Je nach Ausgang der Wahlen könnte die Schule für dieses Erweiterungsprojekt Gelder bei der Senatorin oder beim Bundesland E.S. beantragen. Sollte der aktuelle Gouverneur von E.S. wiedergewählt werden, wären beim Bundesland die Chancen für eine zeitnahe Verwirklichung des gesamten Erweiterungsprojekts groß. Voraussetzung ist allerdings auch dabei, dass zunächst eine vollständige Planung erstellt wird, wofür staatliche Stellen keine Gelder geben. Die Präfektur könnte wohl mit eigenen Fachleuten die Planung oder einen Teil davon selbst ausführen, aber damit hat die Schule bereits schlechte Erfahrungen gemacht und außerdem ist die Bereitschaft der Stadtverwaltung bisher nicht erkennbar.

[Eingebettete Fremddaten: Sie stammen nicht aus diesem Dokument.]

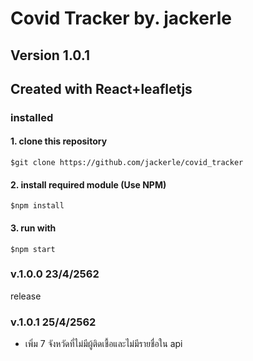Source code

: # Covid Tracker by. jackerle
## Version 1.0.1
## Created with React+leafletjs

### installed
#### 1. clone this repository
``` 
$git clone https://github.com/jackerle/covid_tracker
```

#### 2. install required module (Use NPM)
```
$npm install 
```

#### 3. run with
```
$npm start
```

### v.1.0.0 23/4/2562
release     

### v.1.0.1 25/4/2562
- เพิ่ม 7 จังหวัดที่ไม่มีผู้ติดเชื้อและไม่มีรายชื่อใน api    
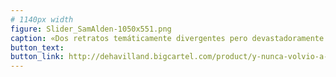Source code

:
 ```yaml
---
# 1140px width
figure: Slider_SamAlden-1050x551.png
caption: «Dos retratos temáticamente divergentes pero devastadoramente humanos» Publishers Weekly
button_text:
button_link: http://dehavilland.bigcartel.com/product/y-nunca-volvio-a-suceder-de-sam-alden
---
```

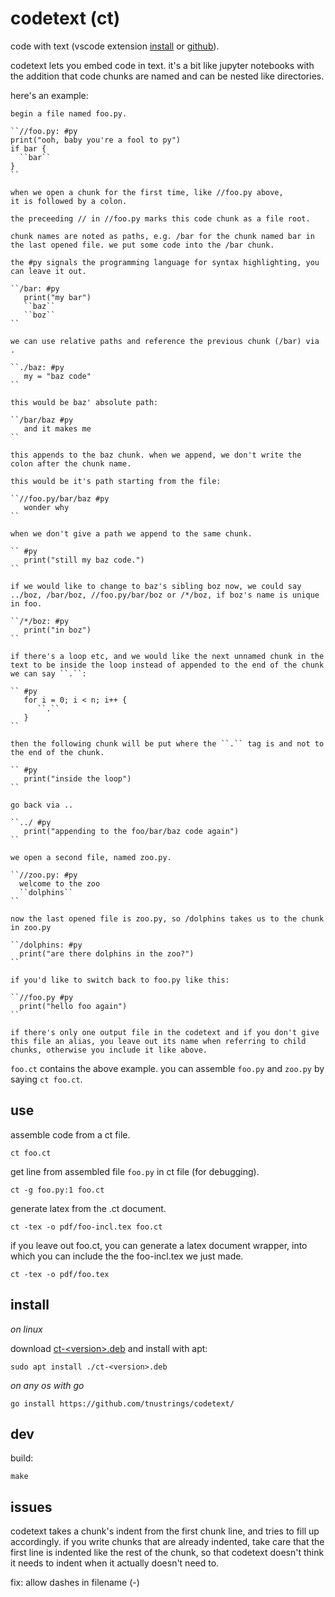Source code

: # codetext (ct)

code with text (vscode extension [install](https://marketplace.visualstudio.com/items?itemName=tnustrings.codetext) or [github](https://github.com/tnustrings/ct-vscode)).

codetext lets you embed code in text. it's a bit like jupyter
notebooks with the addition that code chunks are named and can be
nested like directories.

here's an example:

```
begin a file named foo.py.

``//foo.py: #py
print("ooh, baby you're a fool to py") 
if bar {
  ``bar``
}
``

when we open a chunk for the first time, like //foo.py above,
it is followed by a colon.

the preceeding // in //foo.py marks this code chunk as a file root.

chunk names are noted as paths, e.g. /bar for the chunk named bar in
the last opened file. we put some code into the /bar chunk.

the #py signals the programming language for syntax highlighting, you
can leave it out.

``/bar: #py
   print("my bar")
   ``baz``
   ``boz``
``

we can use relative paths and reference the previous chunk (/bar) via .

``./baz: #py
   my = "baz code"
``

this would be baz' absolute path:

``/bar/baz #py
   and it makes me 
``

this appends to the baz chunk. when we append, we don't write the
colon after the chunk name.

this would be it's path starting from the file:

``//foo.py/bar/baz #py
   wonder why
``

when we don't give a path we append to the same chunk.

`` #py
   print("still my baz code.")
``

if we would like to change to baz's sibling boz now, we could say
../boz, /bar/boz, //foo.py/bar/boz or /*/boz, if boz's name is unique
in foo.

``/*/boz: #py
   print("in boz")
``

if there's a loop etc, and we would like the next unnamed chunk in the
text to be inside the loop instead of appended to the end of the chunk
we can say ``.``:

`` #py
   for i = 0; i < n; i++ {
      ``.``
   }
``

then the following chunk will be put where the ``.`` tag is and not to
the end of the chunk.

`` #py
   print("inside the loop")
``

go back via ..

``../ #py
   print("appending to the foo/bar/baz code again")
``

we open a second file, named zoo.py.

``//zoo.py: #py
  welcome to the zoo
  ``dolphins``
``

now the last opened file is zoo.py, so /dolphins takes us to the chunk in zoo.py

``/dolphins: #py
  print("are there dolphins in the zoo?")
``

if you'd like to switch back to foo.py like this:

``//foo.py #py
  print("hello foo again")
``

if there's only one output file in the codetext and if you don't give
this file an alias, you leave out its name when referring to child
chunks, otherwise you include it like above.

```

`foo.ct` contains the above example. you can assemble `foo.py` and
`zoo.py` by saying `ct foo.ct`.

## use

assemble code from a ct file.

``
ct foo.ct
``

get line from assembled file `foo.py` in ct file (for debugging).

``
ct -g foo.py:1 foo.ct
``

generate latex from the .ct document.

``
ct -tex -o pdf/foo-incl.tex foo.ct
``

if you leave out foo.ct, you can generate a latex document wrapper,
into which you can include the the foo-incl.tex we just made.

``
ct -tex -o pdf/foo.tex
``

## install

*on linux*

download [ct-\<version\>.deb](https://github.com/tnustrings/codetext/releases) and install with apt:

```
sudo apt install ./ct-<version>.deb
```

*on any os with go*

```
go install https://github.com/tnustrings/codetext/
```

## dev

build:

```
make
```

## issues

codetext takes a chunk's indent from the first chunk line, and tries
to fill up accordingly. if you write chunks that are already indented,
take care that the first line is indented like the rest of the chunk,
so that codetext doesn't think it needs to indent when it actually
doesn't need to.

fix: allow dashes in filename (-)

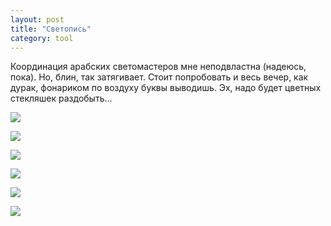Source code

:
 ```yaml
---
layout: post
title: "Светопись"
category: tool
---
```

Координация арабских светомастеров мне неподвластна (надеюсь, пока). Но, блин, так затягивает. Стоит попробовать и&#160;весь вечер, как дурак, фонариком по воздуху буквы выводишь. Эх, надо будет цветных стекляшек раздобыть...

![](https://pics.livejournal.com/quillcraft/pic/000q7tyc)

![](https://pics.livejournal.com/quillcraft/pic/000q964r)

![](https://pics.livejournal.com/quillcraft/pic/000q67pa)

![](https://pics.livejournal.com/quillcraft/pic/000q5q0b)

![](https://pics.livejournal.com/quillcraft/pic/000q4rcg)

![](https://pics.livejournal.com/quillcraft/pic/000q8f4t)
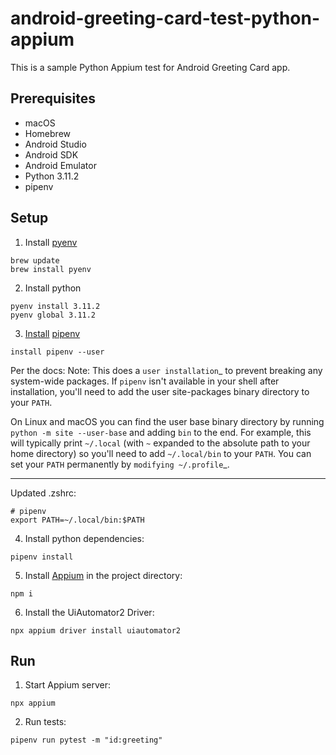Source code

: # android-greeting-card-test-python-appium

This is a sample Python Appium test for Android Greeting Card app.

## Prerequisites
* macOS
* Homebrew
* Android Studio
* Android SDK
* Android Emulator
* Python 3.11.2
* pipenv

## Setup
1. Install [pyenv](https://github.com/pyenv/pyenv)
```
brew update
brew install pyenv
```

2. Install python
```
pyenv install 3.11.2
pyenv global 3.11.2
```

3. [Install](https://pipenv.pypa.io/en/latest/installation/#installing-pipenv) [pipenv](https://github.com/pypa/pipenv)
```
install pipenv --user
```

Per the docs:
Note:
This does a `user installation`_ to prevent breaking any system-wide
packages. If `pipenv` isn't available in your shell after installation,
you'll need to add the user site-packages binary directory to your `PATH`.

On Linux and macOS you can find the user base binary directory by running
`python -m site --user-base` and adding `bin` to the end. For example,
this will typically print `~/.local` (with `~` expanded to the
absolute path to your home directory) so you'll need to add
`~/.local/bin` to your `PATH`. You can set your `PATH` permanently by
`modifying ~/.profile`_.

---

Updated .zshrc:
```
# pipenv
export PATH=~/.local/bin:$PATH
```

4. Install python dependencies:
```
pipenv install
```

5. Install [Appium](https://appium.io/docs/en/about-appium/getting-started/?lang=en) in the project directory:
```
npm i
```

6. Install the UiAutomator2 Driver:
```
npx appium driver install uiautomator2
```


## Run
1. Start Appium server:
```
npx appium
```

2. Run tests:
```
pipenv run pytest -m "id:greeting"
```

Der Bauunternehmer Sérgio, zum dem die MEPES seit langem gute Kontakte hat und der über ein qualifiziertes Planungsteam für alle Bereiche der Bautechnik verfügt, wird am 8. Oktober die Schule besuchen und sich sowohl für die Rampe als auch für die anderen Erweiterungen die Möglichkeiten ansehen. Danach gibt er eine Einschätzung, was in welcher Form aus baulicher Sicht sinnvoll ist und wie hoch die Kosten der Planung wären. Wenn es möglich ist, die Kosten für die Planung aufzubringen, könnte die Schule Anfang nächsten Jahres den Antrag stellen und womöglich noch 2023 mit der Erweiterung beginnen. Die Antragstellung und Umsetzung würde am besten über die MEPES erfolgen, da die MEPES als Verband offizieller Schulträger ist und über direkte Kontakte zur Landesregierung verfügt.